Wednesday, June 24, 2015

Conversations With Mama Squirrel…

So, I’m outside smoking a cigarette this morning, and chatting with Mama Squirrel as she partakes of the buffet I set out for her every day. I tell her how glad I am that she is enjoying her breakfast of sunflower seeds, and every now and again, she looks up at me and says “Thanks” in her silent squirrel tongue. I respond with a “You’re welcome” in my own crude attempt to mimic her clarity.

As I watch her eat, it occurs to me that I wish the whole of my life could be defined by little acts such as providing her with a meal every day. Not by the hurtful things I’ve done and said; not by the illusion I try to maintain about and even to myself. Not about the sadness that sometimes fills me, but which I cannot bear to express. And not about the many times I’ve failed those who should have been able to rely upon me. Unfortunately, that wish is beyond my reach, as I have been and still am too often unkind. Still cling to and share silly self-illusions. Still feel the need to be – or at least appear – centered, grounded, and filled with only joy. And still sulking at the things I should have done, should have achieved, and the trusts I should have never betrayed.

Sometimes, I wonder (only in my most private thoughts, and never aloud) whether I might actually be a sociopath, striving to manipulate my universe and everyone in it for my own benefit. It is within that wondering that I perceive my greatest failure.

But as I continue to watch Mama Squirrel enjoying her meal, the only feelings that I can sustain are those of gratitude that she trusts me enough to continue eating, altogether unconcerned by my presence. She doesn’t know that I’ve killed and eaten many of her kind through the course of my life, and enjoyed the acts. She doesn’t see my failures, my unkind moments, my illusion, or my betrayals. She sees only that large being who provides the food, and poses no threat.

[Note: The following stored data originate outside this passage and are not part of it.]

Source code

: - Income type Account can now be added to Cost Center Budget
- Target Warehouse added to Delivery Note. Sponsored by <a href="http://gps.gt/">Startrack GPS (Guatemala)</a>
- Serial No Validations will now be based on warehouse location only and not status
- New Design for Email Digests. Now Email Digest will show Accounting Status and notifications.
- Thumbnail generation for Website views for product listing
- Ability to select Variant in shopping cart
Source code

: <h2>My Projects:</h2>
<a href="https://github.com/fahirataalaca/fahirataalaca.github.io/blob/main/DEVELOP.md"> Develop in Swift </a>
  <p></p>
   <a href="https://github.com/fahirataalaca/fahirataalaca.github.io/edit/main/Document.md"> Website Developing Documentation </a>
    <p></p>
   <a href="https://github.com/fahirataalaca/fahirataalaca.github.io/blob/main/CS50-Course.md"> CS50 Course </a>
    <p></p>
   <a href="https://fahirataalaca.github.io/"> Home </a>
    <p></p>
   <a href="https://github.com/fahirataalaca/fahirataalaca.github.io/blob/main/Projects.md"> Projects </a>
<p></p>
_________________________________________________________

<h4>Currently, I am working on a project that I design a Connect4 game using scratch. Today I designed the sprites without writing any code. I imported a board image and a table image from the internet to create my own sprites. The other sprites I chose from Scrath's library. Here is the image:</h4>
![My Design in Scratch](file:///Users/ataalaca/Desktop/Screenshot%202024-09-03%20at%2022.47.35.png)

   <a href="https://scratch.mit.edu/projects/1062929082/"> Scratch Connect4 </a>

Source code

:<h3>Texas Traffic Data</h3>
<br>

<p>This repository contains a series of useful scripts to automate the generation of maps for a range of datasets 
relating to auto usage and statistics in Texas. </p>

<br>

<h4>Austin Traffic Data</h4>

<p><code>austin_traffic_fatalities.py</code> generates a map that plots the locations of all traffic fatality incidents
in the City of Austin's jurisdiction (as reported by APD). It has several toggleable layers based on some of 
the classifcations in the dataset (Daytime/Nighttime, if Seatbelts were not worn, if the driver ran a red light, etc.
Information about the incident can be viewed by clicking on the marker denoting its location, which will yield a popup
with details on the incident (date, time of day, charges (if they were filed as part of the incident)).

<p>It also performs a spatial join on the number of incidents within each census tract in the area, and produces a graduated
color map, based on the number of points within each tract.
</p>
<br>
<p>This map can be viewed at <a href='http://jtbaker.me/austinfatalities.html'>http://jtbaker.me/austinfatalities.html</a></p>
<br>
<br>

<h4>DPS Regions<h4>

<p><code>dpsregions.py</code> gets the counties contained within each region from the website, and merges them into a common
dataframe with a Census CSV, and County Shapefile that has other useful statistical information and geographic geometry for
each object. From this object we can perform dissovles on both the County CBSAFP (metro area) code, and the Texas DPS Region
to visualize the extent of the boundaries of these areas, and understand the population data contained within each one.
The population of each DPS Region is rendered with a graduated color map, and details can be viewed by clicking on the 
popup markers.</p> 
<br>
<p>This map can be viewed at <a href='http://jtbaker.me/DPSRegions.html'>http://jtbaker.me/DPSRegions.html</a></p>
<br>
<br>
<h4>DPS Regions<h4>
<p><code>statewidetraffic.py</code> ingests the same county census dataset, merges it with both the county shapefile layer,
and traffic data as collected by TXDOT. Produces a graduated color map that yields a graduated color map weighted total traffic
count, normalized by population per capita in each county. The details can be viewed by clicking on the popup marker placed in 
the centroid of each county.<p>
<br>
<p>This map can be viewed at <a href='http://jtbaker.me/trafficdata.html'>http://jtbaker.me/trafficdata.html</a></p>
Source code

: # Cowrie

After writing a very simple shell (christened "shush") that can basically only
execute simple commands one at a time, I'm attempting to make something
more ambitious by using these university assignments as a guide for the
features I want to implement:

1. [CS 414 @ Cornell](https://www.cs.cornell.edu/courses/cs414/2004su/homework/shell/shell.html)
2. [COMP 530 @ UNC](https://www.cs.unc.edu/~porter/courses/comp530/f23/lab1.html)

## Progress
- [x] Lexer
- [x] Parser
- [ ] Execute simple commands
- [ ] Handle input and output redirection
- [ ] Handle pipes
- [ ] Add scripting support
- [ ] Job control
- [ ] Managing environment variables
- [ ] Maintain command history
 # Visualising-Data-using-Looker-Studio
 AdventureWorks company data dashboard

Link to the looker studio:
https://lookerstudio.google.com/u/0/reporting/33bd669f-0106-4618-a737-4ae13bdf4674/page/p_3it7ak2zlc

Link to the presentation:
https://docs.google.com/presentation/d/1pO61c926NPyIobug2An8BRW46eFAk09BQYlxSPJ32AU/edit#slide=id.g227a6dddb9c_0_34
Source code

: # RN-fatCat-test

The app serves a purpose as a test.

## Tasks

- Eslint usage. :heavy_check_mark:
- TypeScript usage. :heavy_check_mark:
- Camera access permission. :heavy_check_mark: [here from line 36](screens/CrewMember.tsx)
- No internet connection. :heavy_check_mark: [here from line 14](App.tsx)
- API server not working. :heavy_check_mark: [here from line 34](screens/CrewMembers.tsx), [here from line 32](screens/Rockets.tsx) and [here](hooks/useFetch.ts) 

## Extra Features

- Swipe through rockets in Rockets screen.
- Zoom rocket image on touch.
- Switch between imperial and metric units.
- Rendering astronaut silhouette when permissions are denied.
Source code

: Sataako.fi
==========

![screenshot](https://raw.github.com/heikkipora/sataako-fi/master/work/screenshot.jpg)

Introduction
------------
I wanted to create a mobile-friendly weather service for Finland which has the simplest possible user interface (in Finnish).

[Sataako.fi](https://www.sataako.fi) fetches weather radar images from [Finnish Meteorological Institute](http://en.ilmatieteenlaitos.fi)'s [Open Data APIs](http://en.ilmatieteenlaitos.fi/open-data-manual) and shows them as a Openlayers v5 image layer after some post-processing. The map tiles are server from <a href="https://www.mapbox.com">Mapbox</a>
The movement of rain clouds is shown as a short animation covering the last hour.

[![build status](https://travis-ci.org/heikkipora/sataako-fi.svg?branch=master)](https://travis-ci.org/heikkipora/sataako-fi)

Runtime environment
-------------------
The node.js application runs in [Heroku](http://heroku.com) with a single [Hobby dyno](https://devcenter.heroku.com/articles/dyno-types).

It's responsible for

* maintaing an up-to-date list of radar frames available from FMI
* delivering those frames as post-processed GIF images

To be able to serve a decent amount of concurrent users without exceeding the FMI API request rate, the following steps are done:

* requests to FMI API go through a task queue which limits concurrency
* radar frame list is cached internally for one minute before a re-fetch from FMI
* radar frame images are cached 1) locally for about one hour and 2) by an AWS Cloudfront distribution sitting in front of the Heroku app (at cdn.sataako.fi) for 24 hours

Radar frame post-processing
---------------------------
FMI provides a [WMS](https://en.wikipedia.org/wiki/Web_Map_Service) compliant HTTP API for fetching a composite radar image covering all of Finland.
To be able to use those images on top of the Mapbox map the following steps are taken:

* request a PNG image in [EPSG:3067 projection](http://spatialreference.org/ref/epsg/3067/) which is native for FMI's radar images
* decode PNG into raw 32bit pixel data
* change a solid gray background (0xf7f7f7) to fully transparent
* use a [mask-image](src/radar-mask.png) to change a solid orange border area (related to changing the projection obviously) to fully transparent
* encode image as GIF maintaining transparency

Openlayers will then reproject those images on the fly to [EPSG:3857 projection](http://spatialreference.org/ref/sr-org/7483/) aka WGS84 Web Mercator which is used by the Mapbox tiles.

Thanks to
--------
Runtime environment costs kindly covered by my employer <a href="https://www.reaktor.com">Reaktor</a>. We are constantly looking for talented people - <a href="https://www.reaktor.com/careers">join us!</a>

And in this brief moment, my wish is fulfilled, for she doesn’t see the selfishness, the deceit, and the rage by which I sometimes define myself. She sees only love, kindness, clarity, and all those other things that are easier to behold when one’s belly is being filled. And in this moment, the love, kindness, and clarity are all there is to me. Not the product of any enlightenment on my part, but rather the gift, given by a trusting creature, as thanks for a simple act. I came out here to feed her, but it is I who have been most nourished. Perhaps the ugliness inside me is only a part of the illusion I paint of myself, borne of and perpetuated by the illusion that the ugliness is what defines me.

I’ve come to realize that if I were truly a sociopath, I wouldn’t be worried about it or feel regret. I wouldn’t care whether I had been unkind, unjust, deceitful, or even cruel. I would simply continue being those things, giving thought only to whether they were serving my needs. Those things are still within me, and rear their heads more often than I’d like. But so long as I can win the trust of one who is not inclined to trusting, and yearn to be ever more worthy of that trust, I’m not really a lost cause after all.

Mama Squirrel is finished with her breakfast now, and rushes to return to the sanctuary of her nest in that single oak in the north pasture. She scurries along the ground, stops, and turns to look at me. I like to tell myself that this is her way of leaving a tip, of acknowledging the kindness of her meal. But in truth, her wordless trust is all the thanks I could possibly need, and falls far short of the debt I owe her for simply allowing me into her little circle. For telling me that the shadows and demons are not the whole of who I am. And, in these brief moments, for granting me my single greatest wish.

Thank you, Mama Squirrel. I'll see you tomorrow. Same time, okay?